For pain management, the PMDI group received a solution containing 30 mL of ropivacaine (10 mg/mL) (Anapeine; Aspen Japan, Tokyo, Japan), 0.5 mL of prednisolone (40 mg/mL) (Predonine; Shionogi Pharma, Osaka, Japan), and 2.5 mL of ketoprofen (20 mg/mL) (Capisten; Kissei, Matsumoto, Japan). The PMDI solution was injected into the infrapatellar fad pad, periosteum, fascia, and incision site around the tibial tunnel side and portal side at the end of surgery.

All patients underwent IV-PCA, which was composed of a 50-mL solution containing 10 mL of fentanyl (100 µg per 2 mL) (Daiichi Sankyo, Tokyo, Japan) and 0.5 mL of droperidol (2.5 mg/mL) (Droleptan; Alfresa, Tokyo, Japan). The IV-PCA solution was administered at 2 mL/h and 40 µg/dose with an additional 1 mL injection and lockout time of 20 min.
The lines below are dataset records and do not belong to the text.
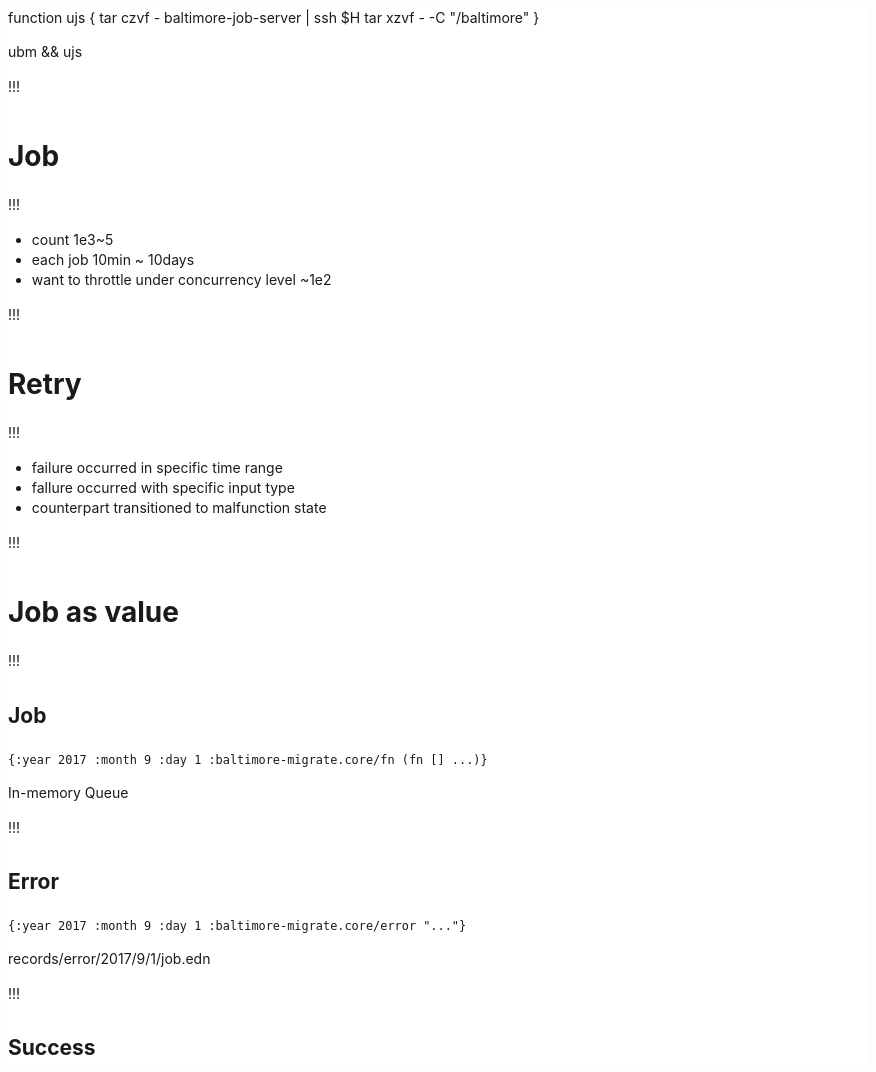 function ujs {
        tar czvf - baltimore-job-server | ssh $H tar xzvf - -C "/baltimore"
}

ubm && ujs

!!!



# Job 

!!!

* count 1e3~5  
* each job 10min ~ 10days 
* want to throttle under concurrency level ~1e2 

!!!

# Retry

!!!

* failure occurred in specific time range 
* fallure occurred with specific input type 
* counterpart transitioned to malfunction state

!!!

# Job as value

!!!

## Job

```
{:year 2017 :month 9 :day 1 :baltimore-migrate.core/fn (fn [] ...)}
```

In-memory Queue

!!!

## Error 

```
{:year 2017 :month 9 :day 1 :baltimore-migrate.core/error "..."}
```
records/error/2017/9/1/job.edn

!!!

## Success
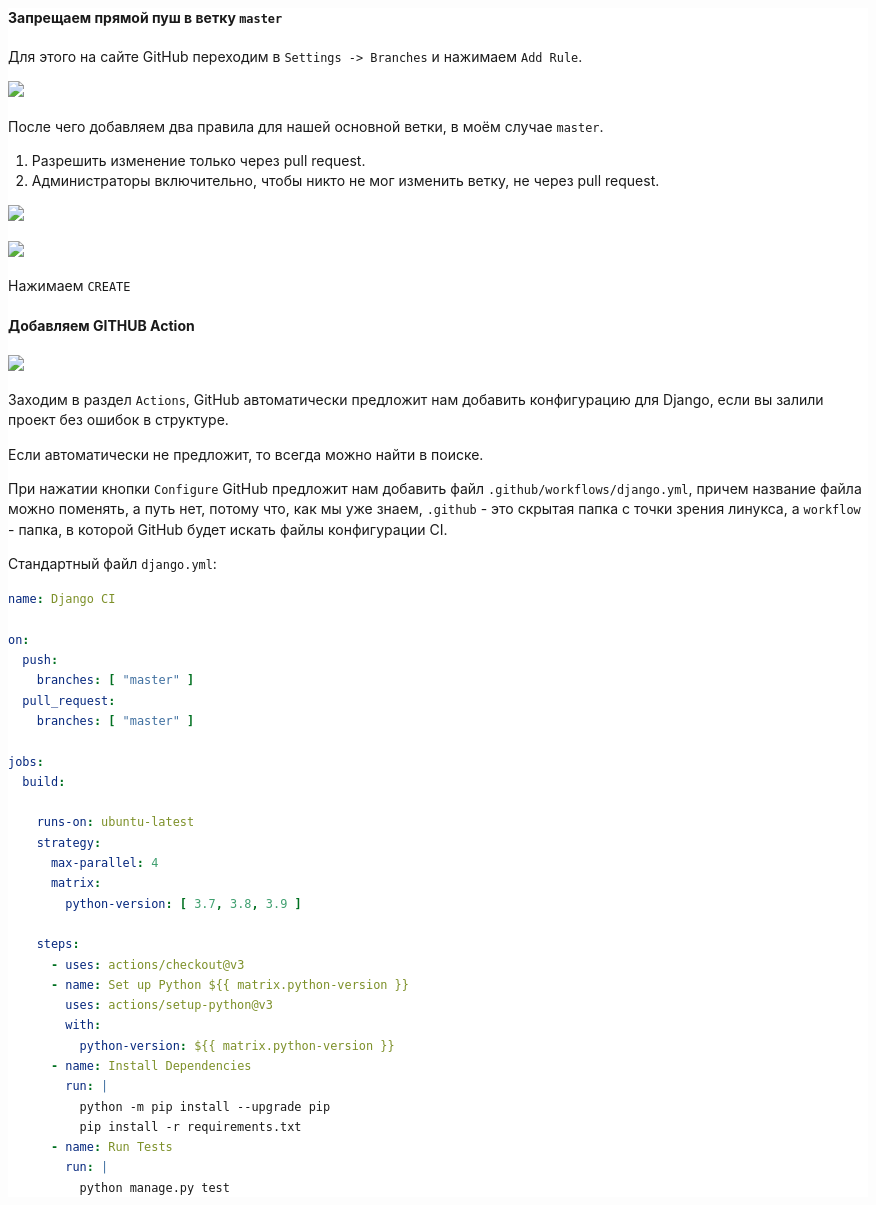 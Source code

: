#### Запрещаем прямой пуш в ветку `master`

Для этого на сайте GitHub переходим в `Settings -> Branches` и нажимаем `Add Rule`.

![](https://djangoalevel.s3.eu-central-1.amazonaws.com/lesson49/add+rule.png)

После чего добавляем два правила для нашей основной ветки, в моём случае `master`.

1. Разрешить изменение только через pull request.
2. Администраторы включительно, чтобы никто не мог изменить ветку, не через pull request.

![](https://djangoalevel.s3.eu-central-1.amazonaws.com/lesson49/settings1.png)

![](https://djangoalevel.s3.eu-central-1.amazonaws.com/lesson49/settings2.png)

Нажимаем `CREATE`

#### Добавляем GITHUB Action

![](https://djangoalevel.s3.eu-central-1.amazonaws.com/lesson49/action+setup.png)

Заходим в раздел `Actions`, GitHub автоматически предложит нам добавить конфигурацию для Django, если вы залили проект
без ошибок в структуре.

Если автоматически не предложит, то всегда можно найти в поиске.

При нажатии кнопки `Configure` GitHub предложит нам добавить файл `.github/workflows/django.yml`, причем название файла
можно поменять, а путь нет, потому что, как мы уже знаем, `.github` - это скрытая папка с точки зрения линукса, а 
`workflow` - папка, в которой GitHub будет искать файлы конфигурации CI.

Стандартный файл `django.yml`:

```yaml
name: Django CI

on:
  push:
    branches: [ "master" ]
  pull_request:
    branches: [ "master" ]

jobs:
  build:

    runs-on: ubuntu-latest
    strategy:
      max-parallel: 4
      matrix:
        python-version: [ 3.7, 3.8, 3.9 ]

    steps:
      - uses: actions/checkout@v3
      - name: Set up Python ${{ matrix.python-version }}
        uses: actions/setup-python@v3
        with:
          python-version: ${{ matrix.python-version }}
      - name: Install Dependencies
        run: |
          python -m pip install --upgrade pip
          pip install -r requirements.txt
      - name: Run Tests
        run: |
          python manage.py test

```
Additionally, the patients received 200 mg of oral celecoxib (Celecox; Astellas Pharma, Tokyo, Japan) every 12 h from 1 to 14 days after surgery. The use of a 25-mg diclofenac sodium suppository (Nihon Generic, Tokyo, Japan) or 1-mL subcutaneous injection of pentazocine hydrochloride (15 mg/mL) (Sosegon; Maruishi Pharmaceutical, Osaka, Japan) was allowable as an additional pain medication.

Outcome measures

The clinical outcome included the visual analog scale (VAS) score, which was used to rate pain intensity and ranged from 0 to 10 (0, no pain; 10, worst pain). The VAS score at rest was measured in the same manner at 3, 6, and 12 h and 1, 2, 3, 7, and 14 days after surgery. In addition, Serum C-reactive protein (CRP) concentration (Hitachi Co., Ltd, Tokyo, Japan) was measured 1 day preoperatively and 1, 3, 7, and 14 days postoperatively. The postoperative maximum body temperature and the number of times patients used analgesics (diclofenac sodium suppository or subcutaneous injection of pentazocine hydrochloride) were also measured. Adverse effects related to PMDI were observed, including nausea, vomiting, gastric ulcers, deep vein thrombosis, or wound complications such as delayed healing or superficial or deep infection. With regard to functional recovery, the ability to perform straight leg raise (SLR) was evaluated every day by physical therapists. SLR was performed with the patient lying down on bed and they were instructed to raise the affected leg to the maximum hip flexion position.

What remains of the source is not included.